In a dialog that in and of itself is an argument for school unblocking Facebook to allow teachers to participate in this kind of thoughtful discourse, Philadelphia's Science Leadership Academy Principal Chris Lehmann posted to Facebook this morning a link to his "Practical Theory" blog post, "What We Should Remember."
Very worth reading, too, is the thoughtful and soul-searching response Facebook (not on the blog, so teachers in workplaces where Facebook is blocked will of course miss it) comment from Robert N. Lee. My heart goes out to him, especially since some of my own experiences as the parent of school-age children mirror some of his, with the qualification that they have not all been public school experiences. His depiction of some teachers as can't-do civil service hangers-on will rile many of my readers, but I'd defy them to prove that those teachers don't exist. On the other hand, I add my own belief that they are in the small minority. It's just that when one of those teacher's detrimental practices impact your own child, it doesn't matter how small that minority actually is, does it?

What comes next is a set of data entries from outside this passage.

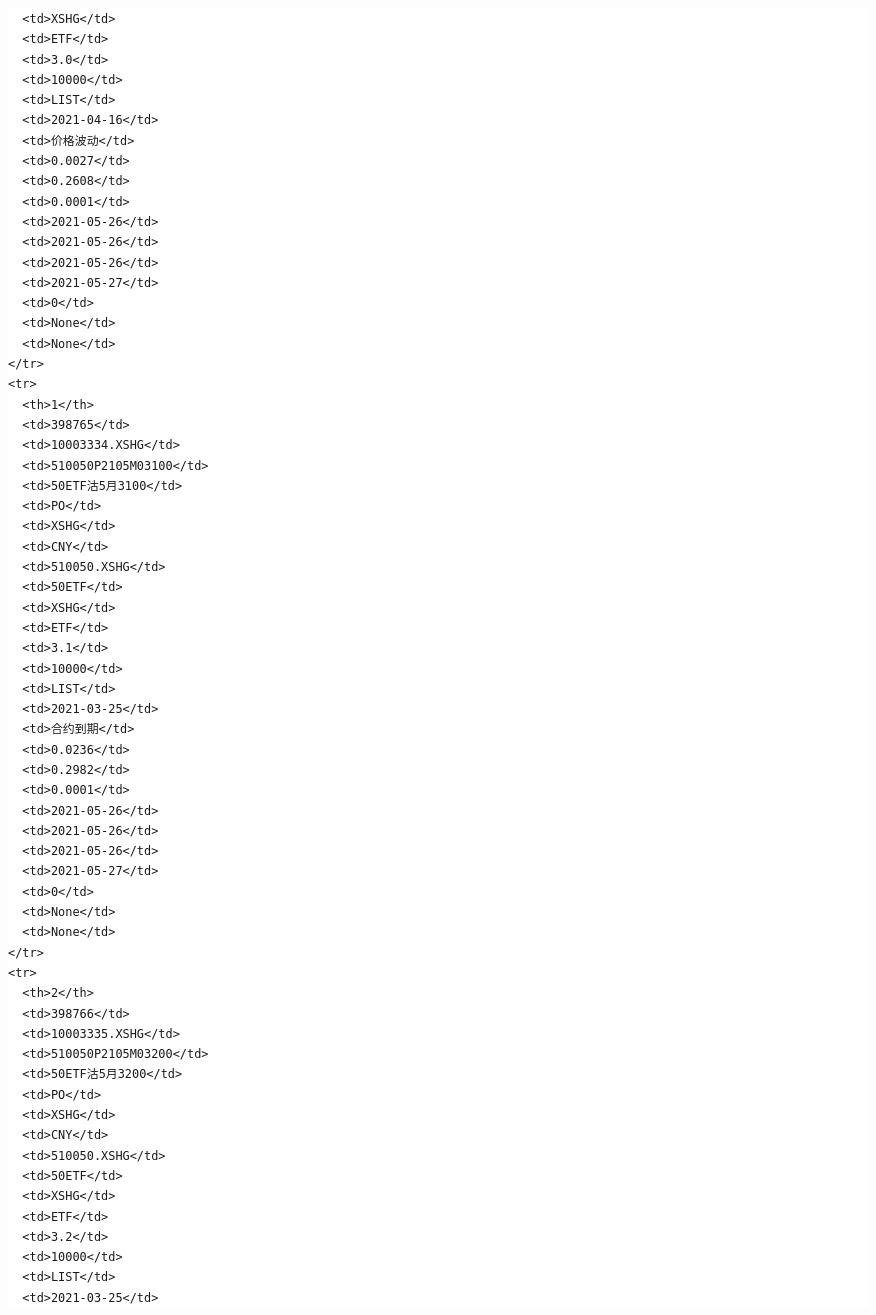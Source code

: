       <td>XSHG</td>
      <td>ETF</td>
      <td>3.0</td>
      <td>10000</td>
      <td>LIST</td>
      <td>2021-04-16</td>
      <td>价格波动</td>
      <td>0.0027</td>
      <td>0.2608</td>
      <td>0.0001</td>
      <td>2021-05-26</td>
      <td>2021-05-26</td>
      <td>2021-05-26</td>
      <td>2021-05-27</td>
      <td>0</td>
      <td>None</td>
      <td>None</td>
    </tr>
    <tr>
      <th>1</th>
      <td>398765</td>
      <td>10003334.XSHG</td>
      <td>510050P2105M03100</td>
      <td>50ETF沽5月3100</td>
      <td>PO</td>
      <td>XSHG</td>
      <td>CNY</td>
      <td>510050.XSHG</td>
      <td>50ETF</td>
      <td>XSHG</td>
      <td>ETF</td>
      <td>3.1</td>
      <td>10000</td>
      <td>LIST</td>
      <td>2021-03-25</td>
      <td>合约到期</td>
      <td>0.0236</td>
      <td>0.2982</td>
      <td>0.0001</td>
      <td>2021-05-26</td>
      <td>2021-05-26</td>
      <td>2021-05-26</td>
      <td>2021-05-27</td>
      <td>0</td>
      <td>None</td>
      <td>None</td>
    </tr>
    <tr>
      <th>2</th>
      <td>398766</td>
      <td>10003335.XSHG</td>
      <td>510050P2105M03200</td>
      <td>50ETF沽5月3200</td>
      <td>PO</td>
      <td>XSHG</td>
      <td>CNY</td>
      <td>510050.XSHG</td>
      <td>50ETF</td>
      <td>XSHG</td>
      <td>ETF</td>
      <td>3.2</td>
      <td>10000</td>
      <td>LIST</td>
      <td>2021-03-25</td>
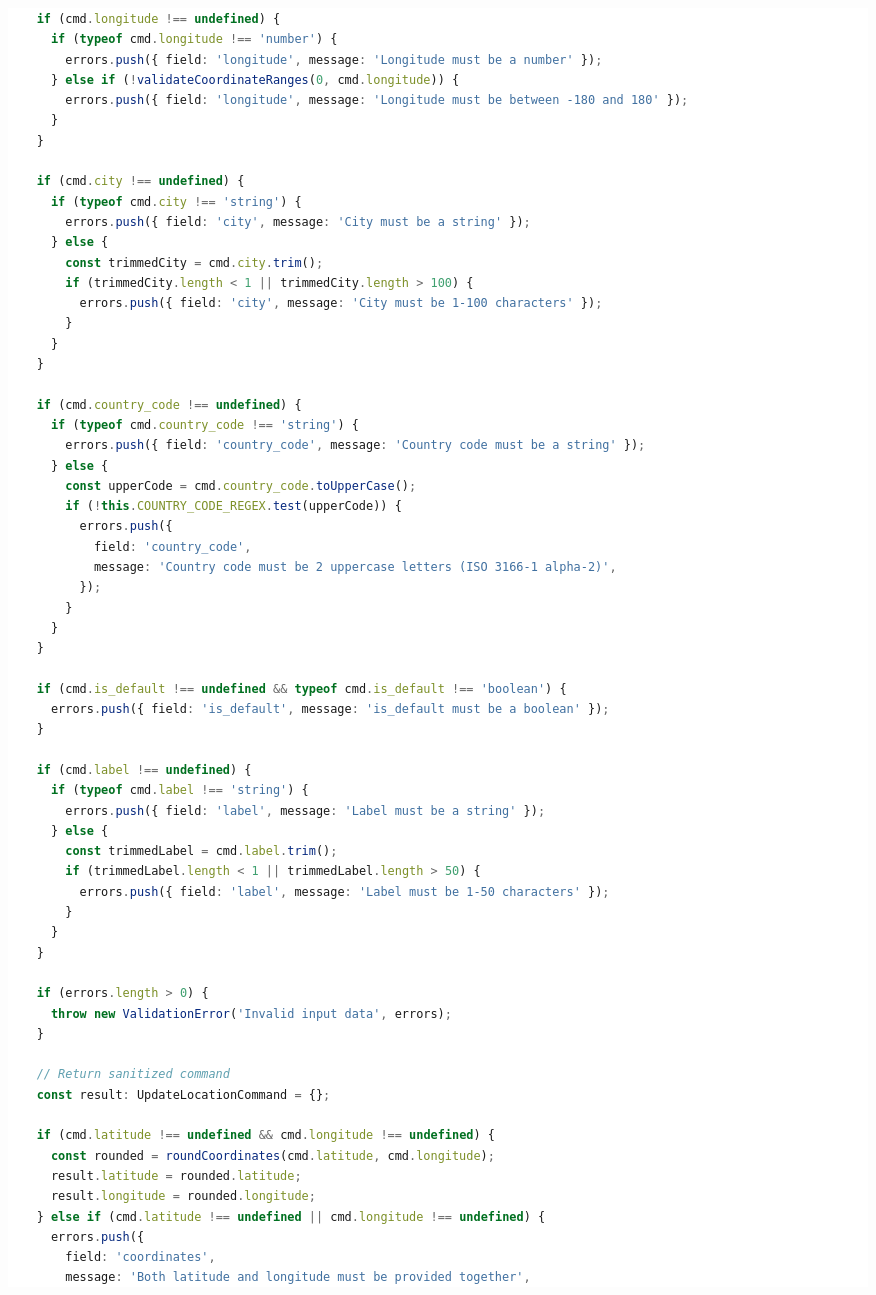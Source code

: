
 ```typescript
    if (cmd.longitude !== undefined) {
      if (typeof cmd.longitude !== 'number') {
        errors.push({ field: 'longitude', message: 'Longitude must be a number' });
      } else if (!validateCoordinateRanges(0, cmd.longitude)) {
        errors.push({ field: 'longitude', message: 'Longitude must be between -180 and 180' });
      }
    }

    if (cmd.city !== undefined) {
      if (typeof cmd.city !== 'string') {
        errors.push({ field: 'city', message: 'City must be a string' });
      } else {
        const trimmedCity = cmd.city.trim();
        if (trimmedCity.length < 1 || trimmedCity.length > 100) {
          errors.push({ field: 'city', message: 'City must be 1-100 characters' });
        }
      }
    }

    if (cmd.country_code !== undefined) {
      if (typeof cmd.country_code !== 'string') {
        errors.push({ field: 'country_code', message: 'Country code must be a string' });
      } else {
        const upperCode = cmd.country_code.toUpperCase();
        if (!this.COUNTRY_CODE_REGEX.test(upperCode)) {
          errors.push({
            field: 'country_code',
            message: 'Country code must be 2 uppercase letters (ISO 3166-1 alpha-2)',
          });
        }
      }
    }

    if (cmd.is_default !== undefined && typeof cmd.is_default !== 'boolean') {
      errors.push({ field: 'is_default', message: 'is_default must be a boolean' });
    }

    if (cmd.label !== undefined) {
      if (typeof cmd.label !== 'string') {
        errors.push({ field: 'label', message: 'Label must be a string' });
      } else {
        const trimmedLabel = cmd.label.trim();
        if (trimmedLabel.length < 1 || trimmedLabel.length > 50) {
          errors.push({ field: 'label', message: 'Label must be 1-50 characters' });
        }
      }
    }

    if (errors.length > 0) {
      throw new ValidationError('Invalid input data', errors);
    }

    // Return sanitized command
    const result: UpdateLocationCommand = {};
    
    if (cmd.latitude !== undefined && cmd.longitude !== undefined) {
      const rounded = roundCoordinates(cmd.latitude, cmd.longitude);
      result.latitude = rounded.latitude;
      result.longitude = rounded.longitude;
    } else if (cmd.latitude !== undefined || cmd.longitude !== undefined) {
      errors.push({
        field: 'coordinates',
        message: 'Both latitude and longitude must be provided together',
```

I surfed on over to read his post, and since Chris is a cherished member of my PLN and since I highly value the information he shares (information is the new currency of the new economy, of course), I read it carefully. He's a good writer, and his thoughts approximate some of my own musings over the past year. They're well-intentioned, personal, and almost confessional expressions of his belief that teachers' most important role is caregiver. I did take exception to his suggestion that distance learning cannot provide that "hand on their [students'] shoulder." Indeed, in the kind of Virtual Learning program, perhaps even Virtual "School" that I am helping to envision, design, and implement, that is an essential component. It's just how that will look that's still up in the air. If anyone knows of a program that "gets that right," I'm all ears. I suspect that Florida Virtual School does to a large degree, but I also suspect that other programs off my radar are making the effort to form strong caring relationships with their students. Comment here if you have one to suggest.
All that is to say that my travels today, part of our program's effort to establish and maintain relationships and support, took me to three public high schools to talk with four students and four counselors today. I'm actually in the waiting room at my last stop right now, waiting for the School Counselor to come from a "Student Exhibition" of his or her work over the last 9 weeks. That's a feature of the Nashville Big Picture High School, and another example of the innovative work going on in MNPS. At my first stop the overworked counselor dialed up the student, a 17 year old senior at home who should have graduated last year but is missing two credits, one of which he's taking via the district's A+ credit recovery program, online, and one of which he signed on to take from our program. I have no way to check his progress on the former, but I can say that he's not put in more than 6 minutes on the latter, despite repeated outreach efforts. He's given up. It's tragic. So close to that diploma, and so far away, as evidenced by his falling asleep while we were talking. I gave him a pep talk, made him repeat after me "I can do it," and we disconnected. Again.
At my 2nd stop, the first meeting was with a counselor and a student and the student's parent. It was truly inspirational. This student came into public high school in the ninth grade from homeschooling, has worked hard, and as a junior still just doesn't like school. She wants to graduate early and is willing to work at a superhuman level to do it. For her, that means taking not only a full course load at high school but also taking not one, not two, but four courses full time throughout the remainder of her school year. This could be problematic in that the student fell seriously off pace in the past couple weeks, so much so that we were alarmed. But guess what? She dug back in to her Econ and Government classwork and has all but completed it. Not only that, her parent is willing to pay for the extra courses next semester--she has that much confidence in her child's ability. We're going to weigh this one carefully, because we don't want to set the student up for failure, but we are also going to do everything we can to do what we do: "the next right thing for the student."
The next counselor and student were a breeze. This child has plowed successfully through her Economics course on pace, has just a couple more tasks to complete in it, and we scheduled her proctored final exam for Monday. That's the way it should work.
My final stop is to talk with a student who's taking Spanish and is seriously behind. His counselor emailed for instructions last week for proctoring his final exam, but I'm here to remind him personally that unless he finishes basically the final half of his coursework over this weekend he will have no final exam to take, since its unlocking is tied to completed coursework. Is it possible? Possibly. If not, there's an F in his future.
My point here is that we are working to support our students, we are refining our course offering introductions to make expectations clearer: We're actually looking at ways to pre-test for disposition to online learning, ways to build in support on the front-end. Sometime support means denying acceptance, doesn't it?
Just another reflection from a struggling learner.